This weekend saw some cockles and mussels, put to good use. They were handpicked from my secret spot.
It was a beautiful day for a cycle ride to the sea. So off I went 3o miles later, I am home with my bounty.
The Moules marinières were far too salty, I know not why. I added no salt. Anyone who can shed light on this, please do. My Mussel Pilau was a huge success. My Spanish cockle soup was also good. So that’s seven meals in total with free shellfish.
Mussels keep for some time out of the water. Some need purging, some don’t. I scrape the barnacles off the wild ones. The farmed ones go through a U.V. light so I guess there pretty safe. I scrub the mussels and cockles thoroughly.
Cockles are more temperamental. They need purging for sure, not just over night. They are full of sand/mud. Two nights and two days should do it. Cockles love oxygen. So change the water every eight hours, more if you have time. The water from a fast tap makes lots of oxygen. You can speed up the purging process with a scant sprinkle of polenta or (real) oatmeal.

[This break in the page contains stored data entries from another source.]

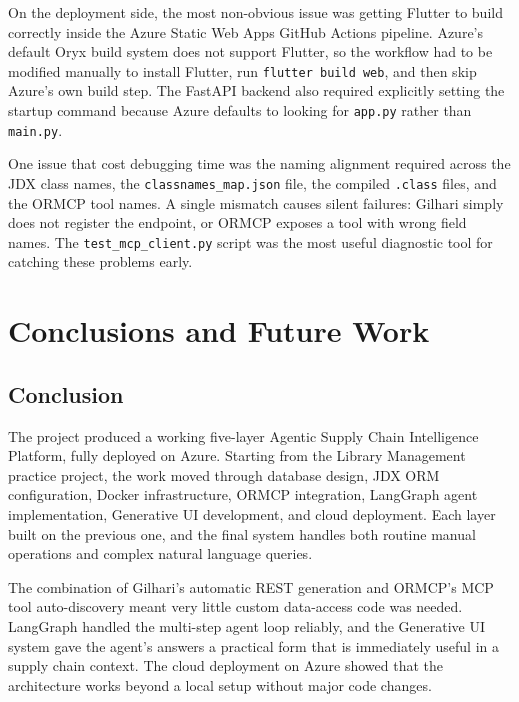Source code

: \documentclass{book}
\begin{document}
On the deployment side, the most non-obvious issue was getting Flutter to build correctly inside the Azure Static Web Apps GitHub Actions pipeline. Azure's default Oryx build system does not support Flutter, so the workflow had to be modified manually to install Flutter, run \texttt{flutter build web}, and then skip Azure's own build step. The FastAPI backend also required explicitly setting the startup command because Azure defaults to looking for \texttt{app.py} rather than \texttt{main.py}.

One issue that cost debugging time was the naming alignment required across the JDX class names, the \texttt{classnames\_map.json} file, the compiled \texttt{.class} files, and the ORMCP tool names. A single mismatch causes silent failures: Gilhari simply does not register the endpoint, or ORMCP exposes a tool with wrong field names. The \texttt{test\_mcp\_client.py} script was the most useful diagnostic tool for catching these problems early.


\chapter{Conclusions and Future Work}

\section{Conclusion}

The project produced a working five-layer Agentic Supply Chain Intelligence Platform, fully deployed on Azure. Starting from the Library Management practice project, the work moved through database design, JDX ORM configuration, Docker infrastructure, ORMCP integration, LangGraph agent implementation, Generative UI development, and cloud deployment. Each layer built on the previous one, and the final system handles both routine manual operations and complex natural language queries.

The combination of Gilhari's automatic REST generation and ORMCP's MCP tool auto-discovery meant very little custom data-access code was needed. LangGraph handled the multi-step agent loop reliably, and the Generative UI system gave the agent's answers a practical form that is immediately useful in a supply chain context. The cloud deployment on Azure showed that the architecture works beyond a local setup without major code changes.
\end{document}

Beaches are great places to find free food. Avoid still water and heavily populated areas. Use common sense. If you don’t see mussels, look for other things. Remember how healthy and tasty this can be. Use a good guide. ‘River Cottage Edible Seashore’ is good. You may find it or something similar in your library. The internet is full of pictures and help.
Some things taste awful; don’t let this put you off. Alexander stems, spring to mind.